### Problem details
Repetition must be exact and must stop with the line bearing "1. Create an empty project in IntelliJ IDEA.". It begins at the first line of the records and includes no pictures.

### Pictures paired with source code

* * *

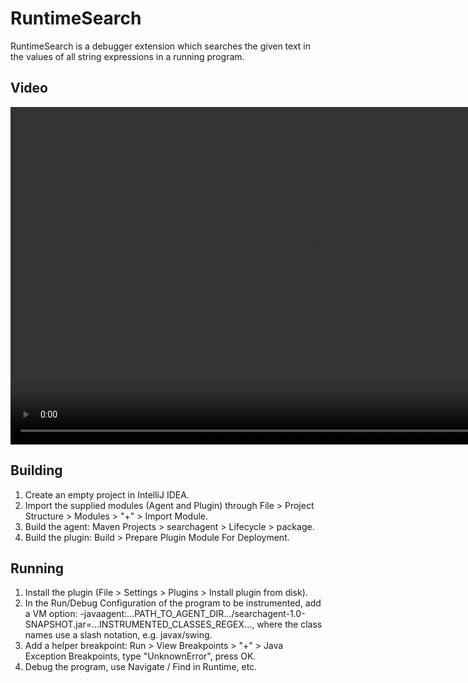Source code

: # RuntimeSearch

RuntimeSearch is a debugger extension which searches the given text in the values of all string expressions in a running program.

## Video

<video width="960" height="540" controls>
  <source src="docs/video.mp4" type="video/mp4">
</video>

## Building

1. Create an empty project in IntelliJ IDEA.
2. Import the supplied modules (Agent and Plugin) through File > Project Structure > Modules > "+" > Import Module.
3. Build the agent: Maven Projects > searchagent > Lifecycle > package.
4. Build the plugin: Build > Prepare Plugin Module For Deployment.

## Running

1. Install the plugin (File > Settings > Plugins > Install plugin from disk).
2. In the Run/Debug Configuration of the program to be instrumented, add a VM option: -javaagent:...PATH_TO_AGENT_DIR.../searchagent-1.0-SNAPSHOT.jar=...INSTRUMENTED_CLASSES_REGEX..., where the class names use a slash notation, e.g. javax/swing.
3. Add a helper breakpoint: Run > View Breakpoints > "+" > Java Exception Breakpoints, type "UnknownError", press OK.
4. Debug the program, use Navigate / Find in Runtime, etc.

* * *

### Answer to the exercise
Source code

: # RuntimeSearch

RuntimeSearch is a debugger extension which searches the given text in the values of all string expressions in a running program.

## Video

<video width="960" height="540" controls>
  <source src="docs/video.mp4" type="video/mp4">
</video>

## Building

1. Create an empty project in IntelliJ IDEA.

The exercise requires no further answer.